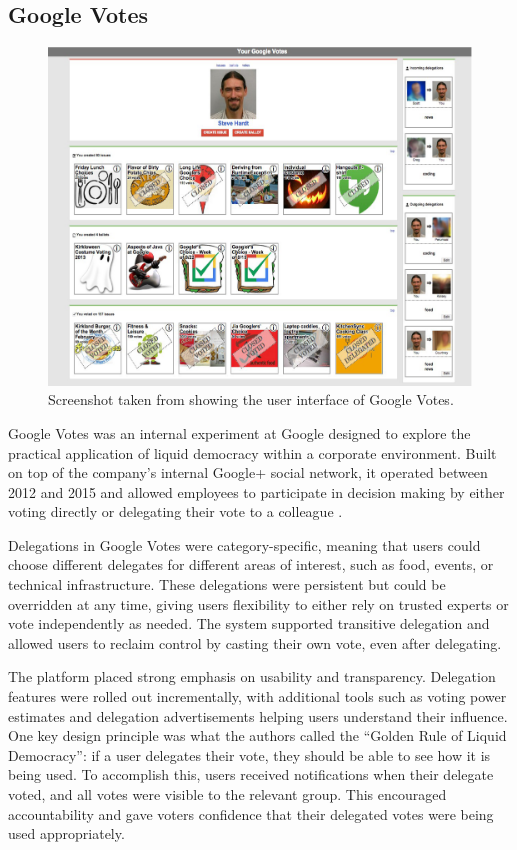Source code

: \subsection{Google Votes}
\begin{figure}[H]
  \centering
  \includegraphics[width=0.8\linewidth]{../common/google_votes.png}
  \caption{Screenshot taken from \citet{hardt_google_2015} showing the user interface of Google Votes.}
\end{figure}

Google Votes was an internal experiment at Google designed to explore the practical application of liquid democracy within a corporate environment. Built on top of the company's internal Google+ social network, it operated between 2012 and 2015 and allowed employees to participate in decision making by either voting directly or delegating their vote to a colleague \citep{hardt_google_2015}.

Delegations in Google Votes were category-specific, meaning that users could choose different delegates for different areas of interest, such as food, events, or technical infrastructure. These delegations were persistent but could be overridden at any time, giving users flexibility to either rely on trusted experts or vote independently as needed. The system supported transitive delegation and allowed users to reclaim control by casting their own vote, even after delegating.

The platform placed strong emphasis on usability and transparency. Delegation features were rolled out incrementally, with additional tools such as voting power estimates and delegation advertisements helping users understand their influence. One key design principle was what the authors called the ``Golden Rule of Liquid Democracy'': if a user delegates their vote, they should be able to see how it is being used. To accomplish this, users received notifications when their delegate voted, and all votes were visible to the relevant group. This encouraged accountability and gave voters confidence that their delegated votes were being used appropriately.

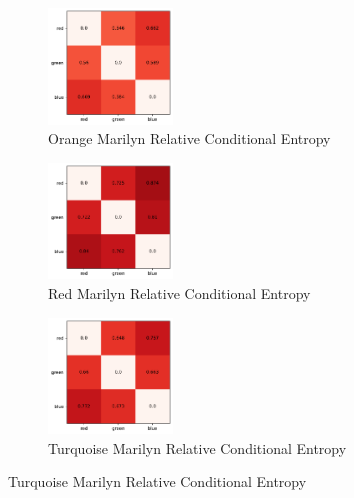 \documentclass{article}
\begin{document}
\begin{figure}[ht]
  \centering
  \begin{subfigure}{0.3\textwidth}
    \centering
    \includegraphics[width=125px]{main_files/figure-latex/3_1_orange_marilyn_entropy.pdf}
    \caption{Orange Marilyn Relative Conditional Entropy}
    \label{fig:3_1_orange_marilyn_entropy}
  \end{subfigure}
  \hfill
  \begin{subfigure}{0.3\textwidth}
    \centering
    \includegraphics[width=125px]{main_files/figure-latex/3_2_red_marilyn_entropy.pdf}
    \caption{Red Marilyn Relative Conditional Entropy}
    \label{fig:3_2_red_marilyn_entropy}
  \end{subfigure}
  \hfill
  \begin{subfigure}{0.3\textwidth}
    \centering
    \includegraphics[width=125px]{main_files/figure-latex/3_3_turq_marilyn_entropy.pdf}
    \caption{Turquoise Marilyn Relative Conditional Entropy}
    \label{fig:3_3_turq_marilyn_entropy}
  \end{subfigure}

  \vspace{1em} %


\end{figure}
\end{document}
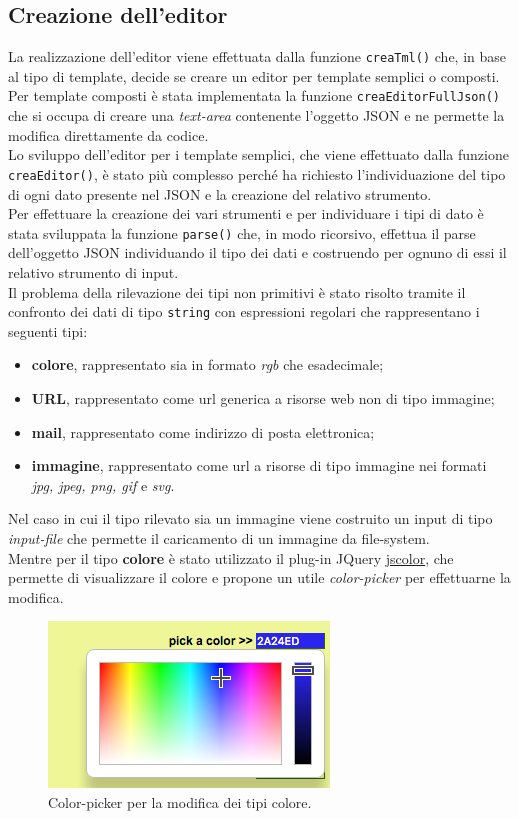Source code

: \subsection{Creazione dell'editor}
La realizzazione dell'editor viene effettuata dalla funzione \texttt{creaTml()} che, in base al tipo di template, decide se creare un editor per template semplici o composti.\\
Per template composti è stata implementata la funzione \texttt{creaEditorFullJson()} che si occupa di creare una \textit{text-area} contenente l'oggetto JSON e ne permette la modifica direttamente da codice.\\
Lo sviluppo dell'editor per i template semplici, che viene effettuato dalla funzione \texttt{creaEditor()}, è stato più complesso perché ha richiesto l'individuazione del tipo di ogni dato presente nel JSON e la creazione del relativo strumento.\\
Per effettuare la creazione dei vari strumenti e per individuare i tipi di dato è stata sviluppata la funzione \texttt{parse()} che, in modo ricorsivo, effettua il parse dell'oggetto JSON individuando il tipo dei dati e costruendo per ognuno di essi il relativo strumento di input.\\
Il problema della rilevazione dei tipi non primitivi è stato risolto tramite il confronto dei dati di tipo \texttt{string} con espressioni regolari che rappresentano i seguenti tipi:
\begin{itemize}
	\item \textbf{colore}, rappresentato sia in formato \textit{rgb} che esadecimale;
	\item \textbf{URL}, rappresentato come url generica a risorse web non di tipo immagine;
	\item \textbf{mail}, rappresentato come indirizzo di posta elettronica;
	\item \textbf{immagine}, rappresentato come url a risorse di tipo immagine nei formati \textit{jpg, jpeg, png, gif} e \textit{svg}.
\end{itemize}
Nel caso in cui il tipo rilevato sia un immagine viene costruito un input di tipo \textit{input-file} che permette il caricamento di un immagine da file-system.\\
Mentre per il tipo \textbf{colore} è stato utilizzato il plug-in JQuery \href{http://jscolor.com/}{jscolor}, che permette di visualizzare il colore e propone un utile \textit{color-picker} per effettuarne la modifica.\\
\begin{figure}[htp]
	\centering
	\includegraphics[scale=1]{../immagini/color_picker}
	\caption{Color-picker per la modifica dei tipi colore.}
\end{figure}
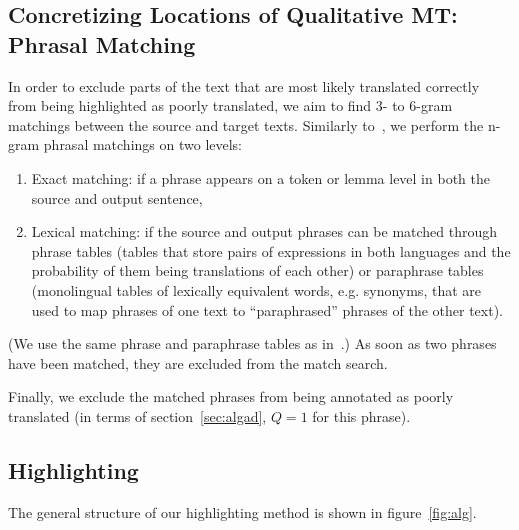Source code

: \documentclass[hidelinks,10pt,letter]{article} %
\begin{document}
    \subsection{Concretizing Locations of Qualitative MT: Phrasal Matching}\label{sec:concr} 
    In order to exclude parts of the text that are most likely translated correctly from being highlighted as poorly translated,
    we aim to find 3- to 6-gram matchings between the source and
    target texts. Similarly to~\cite{mehdad2011using}, we perform the n-gram phrasal matchings on two levels:
    \begin{enumerate}[(1)]
        \item Exact matching: if a phrase appears on a token or lemma level in both the source and output sentence,
        \item Lexical matching: if the source and output phrases can be matched through phrase tables (tables that store pairs of expressions in both languages and 
        the probability of them being translations of each other) or paraphrase tables (monolingual tables of lexically equivalent words, e.g. synonyms, that
        are used to map phrases of one text to ``paraphrased'' phrases of the other text).
    \end{enumerate}
    (We use the same phrase and paraphrase tables as in~\cite{mehdad2012match}.)
    As soon as two phrases have been matched, they are excluded from the match search.
    
    Finally, we exclude the matched phrases from being annotated as poorly translated 
    (in terms of section~\ref{sec:algad}, $Q=1$ for this phrase). 
    

    \subsection{Highlighting}\label{sec:highl}
    
    The general structure of our highlighting method is shown in figure~\ref{fig:alg}. 
    
\end{document}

**Your goal:** Find "gram" in the data above. Report each line where it appears.

**Response:**
    we aim to find 3- to 6-gram matchings between the source and
    target texts. Similarly to~\cite{mehdad2011using}, we perform the n-gram phrasal matchings on two levels:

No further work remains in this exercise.